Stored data
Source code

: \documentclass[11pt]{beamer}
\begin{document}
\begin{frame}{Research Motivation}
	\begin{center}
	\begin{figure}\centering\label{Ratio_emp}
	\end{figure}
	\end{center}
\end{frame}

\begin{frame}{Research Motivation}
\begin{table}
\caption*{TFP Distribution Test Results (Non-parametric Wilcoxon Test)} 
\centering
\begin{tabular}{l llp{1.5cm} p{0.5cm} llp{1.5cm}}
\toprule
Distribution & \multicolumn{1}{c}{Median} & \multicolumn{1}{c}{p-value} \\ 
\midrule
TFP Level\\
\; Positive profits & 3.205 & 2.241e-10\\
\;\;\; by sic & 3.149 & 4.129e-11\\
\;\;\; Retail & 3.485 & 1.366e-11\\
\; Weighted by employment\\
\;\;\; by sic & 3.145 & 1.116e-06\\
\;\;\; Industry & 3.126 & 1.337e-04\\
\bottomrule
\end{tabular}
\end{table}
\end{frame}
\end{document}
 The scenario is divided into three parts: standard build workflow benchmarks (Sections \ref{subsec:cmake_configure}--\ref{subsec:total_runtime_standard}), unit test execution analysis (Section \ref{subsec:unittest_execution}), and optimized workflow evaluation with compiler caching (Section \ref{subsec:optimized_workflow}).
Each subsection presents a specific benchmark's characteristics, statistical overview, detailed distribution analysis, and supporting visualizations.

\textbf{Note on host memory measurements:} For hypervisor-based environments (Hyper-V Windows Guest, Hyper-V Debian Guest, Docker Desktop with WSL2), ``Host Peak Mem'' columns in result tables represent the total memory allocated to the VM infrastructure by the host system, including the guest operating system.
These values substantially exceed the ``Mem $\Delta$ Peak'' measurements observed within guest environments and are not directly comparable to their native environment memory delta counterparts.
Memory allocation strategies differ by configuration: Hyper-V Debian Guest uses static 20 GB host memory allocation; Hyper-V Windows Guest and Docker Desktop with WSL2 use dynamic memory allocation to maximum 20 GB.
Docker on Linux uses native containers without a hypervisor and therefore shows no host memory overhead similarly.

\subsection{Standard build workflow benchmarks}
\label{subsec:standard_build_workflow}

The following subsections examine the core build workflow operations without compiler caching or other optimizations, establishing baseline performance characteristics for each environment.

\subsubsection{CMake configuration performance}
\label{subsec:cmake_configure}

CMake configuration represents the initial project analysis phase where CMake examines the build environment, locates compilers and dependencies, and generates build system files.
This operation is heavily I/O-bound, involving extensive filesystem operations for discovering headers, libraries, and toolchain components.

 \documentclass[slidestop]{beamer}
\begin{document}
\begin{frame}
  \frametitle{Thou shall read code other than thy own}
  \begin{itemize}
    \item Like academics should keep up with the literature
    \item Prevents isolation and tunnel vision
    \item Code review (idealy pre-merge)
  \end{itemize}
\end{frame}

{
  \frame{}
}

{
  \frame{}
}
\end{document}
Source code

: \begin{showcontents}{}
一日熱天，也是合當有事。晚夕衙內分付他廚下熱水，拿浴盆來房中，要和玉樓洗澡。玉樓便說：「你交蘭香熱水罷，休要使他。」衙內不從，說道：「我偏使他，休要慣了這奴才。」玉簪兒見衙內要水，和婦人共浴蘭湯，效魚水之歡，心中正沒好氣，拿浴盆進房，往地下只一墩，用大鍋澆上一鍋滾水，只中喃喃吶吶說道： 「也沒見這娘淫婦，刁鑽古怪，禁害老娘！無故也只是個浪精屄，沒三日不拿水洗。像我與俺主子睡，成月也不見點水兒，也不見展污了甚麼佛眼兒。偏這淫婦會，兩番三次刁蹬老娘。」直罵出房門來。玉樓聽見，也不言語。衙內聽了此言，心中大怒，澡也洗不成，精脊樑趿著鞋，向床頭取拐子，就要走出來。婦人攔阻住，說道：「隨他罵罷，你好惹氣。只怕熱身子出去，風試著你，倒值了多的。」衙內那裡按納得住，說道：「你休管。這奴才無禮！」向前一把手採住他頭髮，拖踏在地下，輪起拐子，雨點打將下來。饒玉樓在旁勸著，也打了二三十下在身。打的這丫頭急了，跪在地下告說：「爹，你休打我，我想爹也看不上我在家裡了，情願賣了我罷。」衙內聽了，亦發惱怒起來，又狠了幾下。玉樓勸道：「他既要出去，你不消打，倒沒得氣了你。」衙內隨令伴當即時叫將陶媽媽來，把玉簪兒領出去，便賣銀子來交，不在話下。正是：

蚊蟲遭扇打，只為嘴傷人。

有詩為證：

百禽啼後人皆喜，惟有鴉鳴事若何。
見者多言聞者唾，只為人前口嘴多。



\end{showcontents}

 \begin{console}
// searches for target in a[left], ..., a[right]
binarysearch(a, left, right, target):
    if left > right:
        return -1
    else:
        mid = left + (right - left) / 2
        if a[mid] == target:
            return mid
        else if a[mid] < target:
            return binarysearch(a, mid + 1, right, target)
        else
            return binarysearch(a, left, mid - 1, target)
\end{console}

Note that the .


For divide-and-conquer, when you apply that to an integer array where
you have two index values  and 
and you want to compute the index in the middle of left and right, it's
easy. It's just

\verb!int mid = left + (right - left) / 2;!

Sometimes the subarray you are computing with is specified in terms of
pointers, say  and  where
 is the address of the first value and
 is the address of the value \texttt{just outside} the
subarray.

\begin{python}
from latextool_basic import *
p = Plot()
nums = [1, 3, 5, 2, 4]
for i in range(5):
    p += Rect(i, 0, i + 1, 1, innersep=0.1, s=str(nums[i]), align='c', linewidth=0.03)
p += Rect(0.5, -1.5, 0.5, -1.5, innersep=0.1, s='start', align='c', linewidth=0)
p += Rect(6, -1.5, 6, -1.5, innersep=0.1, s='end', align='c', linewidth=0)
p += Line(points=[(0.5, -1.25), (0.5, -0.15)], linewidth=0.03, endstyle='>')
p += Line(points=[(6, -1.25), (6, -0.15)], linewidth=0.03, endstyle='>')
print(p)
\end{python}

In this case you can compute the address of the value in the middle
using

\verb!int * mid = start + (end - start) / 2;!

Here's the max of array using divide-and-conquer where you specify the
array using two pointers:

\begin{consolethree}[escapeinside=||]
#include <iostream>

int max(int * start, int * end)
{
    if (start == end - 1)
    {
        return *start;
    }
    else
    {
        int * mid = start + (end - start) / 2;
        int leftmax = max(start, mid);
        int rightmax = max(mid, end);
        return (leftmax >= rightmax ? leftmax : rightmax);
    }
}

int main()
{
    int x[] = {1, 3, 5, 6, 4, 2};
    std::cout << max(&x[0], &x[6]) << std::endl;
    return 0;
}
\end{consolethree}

WHAT TO WORK ON:
Where the word "centering" occurs in a line of the records, copy that line.

FINISHED EXERCISE:
	\begin{figure}\centering\label{Ratio_emp}
\centering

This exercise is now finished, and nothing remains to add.